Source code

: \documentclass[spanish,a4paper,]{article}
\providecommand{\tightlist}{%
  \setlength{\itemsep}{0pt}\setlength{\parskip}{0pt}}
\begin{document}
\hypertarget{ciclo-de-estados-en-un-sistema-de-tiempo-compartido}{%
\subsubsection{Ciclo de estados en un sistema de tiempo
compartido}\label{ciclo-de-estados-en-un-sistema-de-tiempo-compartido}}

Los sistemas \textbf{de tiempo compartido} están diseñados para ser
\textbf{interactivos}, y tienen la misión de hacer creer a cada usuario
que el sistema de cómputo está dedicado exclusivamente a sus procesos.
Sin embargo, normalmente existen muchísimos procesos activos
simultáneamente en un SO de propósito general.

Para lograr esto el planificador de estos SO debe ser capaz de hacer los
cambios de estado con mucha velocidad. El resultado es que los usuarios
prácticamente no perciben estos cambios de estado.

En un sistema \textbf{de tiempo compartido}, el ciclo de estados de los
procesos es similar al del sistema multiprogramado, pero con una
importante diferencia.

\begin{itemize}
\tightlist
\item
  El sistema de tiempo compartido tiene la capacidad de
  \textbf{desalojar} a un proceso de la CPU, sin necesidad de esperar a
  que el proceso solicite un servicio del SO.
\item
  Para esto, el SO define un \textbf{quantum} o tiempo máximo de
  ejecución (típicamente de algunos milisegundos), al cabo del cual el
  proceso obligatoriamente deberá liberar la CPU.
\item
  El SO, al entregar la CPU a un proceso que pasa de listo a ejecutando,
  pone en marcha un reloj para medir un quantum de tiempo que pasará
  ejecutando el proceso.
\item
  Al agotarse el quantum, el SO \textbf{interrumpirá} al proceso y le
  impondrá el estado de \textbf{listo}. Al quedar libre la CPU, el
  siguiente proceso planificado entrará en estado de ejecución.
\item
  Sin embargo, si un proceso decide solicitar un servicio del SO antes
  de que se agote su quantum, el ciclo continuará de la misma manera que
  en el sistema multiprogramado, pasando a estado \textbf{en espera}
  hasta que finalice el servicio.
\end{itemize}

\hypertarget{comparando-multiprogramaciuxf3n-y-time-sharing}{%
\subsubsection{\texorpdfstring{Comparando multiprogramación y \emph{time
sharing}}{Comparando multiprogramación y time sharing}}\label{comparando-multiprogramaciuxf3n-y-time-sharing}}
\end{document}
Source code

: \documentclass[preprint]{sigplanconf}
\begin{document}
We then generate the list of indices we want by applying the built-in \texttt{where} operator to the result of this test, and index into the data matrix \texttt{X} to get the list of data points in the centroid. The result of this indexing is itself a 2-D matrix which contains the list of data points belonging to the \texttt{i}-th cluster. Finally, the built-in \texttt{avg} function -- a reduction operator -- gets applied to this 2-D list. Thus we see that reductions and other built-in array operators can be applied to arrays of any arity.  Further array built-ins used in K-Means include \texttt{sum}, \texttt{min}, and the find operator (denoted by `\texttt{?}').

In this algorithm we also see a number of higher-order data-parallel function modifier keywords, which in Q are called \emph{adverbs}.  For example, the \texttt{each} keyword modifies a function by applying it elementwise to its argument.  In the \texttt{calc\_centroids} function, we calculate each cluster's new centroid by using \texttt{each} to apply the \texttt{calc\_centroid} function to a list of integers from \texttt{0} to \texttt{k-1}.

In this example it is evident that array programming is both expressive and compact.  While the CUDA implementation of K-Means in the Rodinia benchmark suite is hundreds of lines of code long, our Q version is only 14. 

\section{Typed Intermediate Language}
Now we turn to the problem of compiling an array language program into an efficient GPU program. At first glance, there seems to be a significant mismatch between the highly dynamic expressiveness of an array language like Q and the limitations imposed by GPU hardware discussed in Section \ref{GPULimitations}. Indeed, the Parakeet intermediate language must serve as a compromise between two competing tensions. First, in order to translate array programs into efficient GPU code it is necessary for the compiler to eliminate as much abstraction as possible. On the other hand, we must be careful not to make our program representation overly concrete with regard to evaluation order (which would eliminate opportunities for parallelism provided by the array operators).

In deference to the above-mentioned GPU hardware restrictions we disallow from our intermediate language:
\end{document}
•••••
### WHAT NEEDS TO BE DONE:
Gather all lines from the listing above in which "ejecución" occurs.

### OUTPUT FOR THIS EXERCISE:
  ejecución (típicamente de algunos milisegundos), al cabo del cual el
  siguiente proceso planificado entrará en estado de ejecución.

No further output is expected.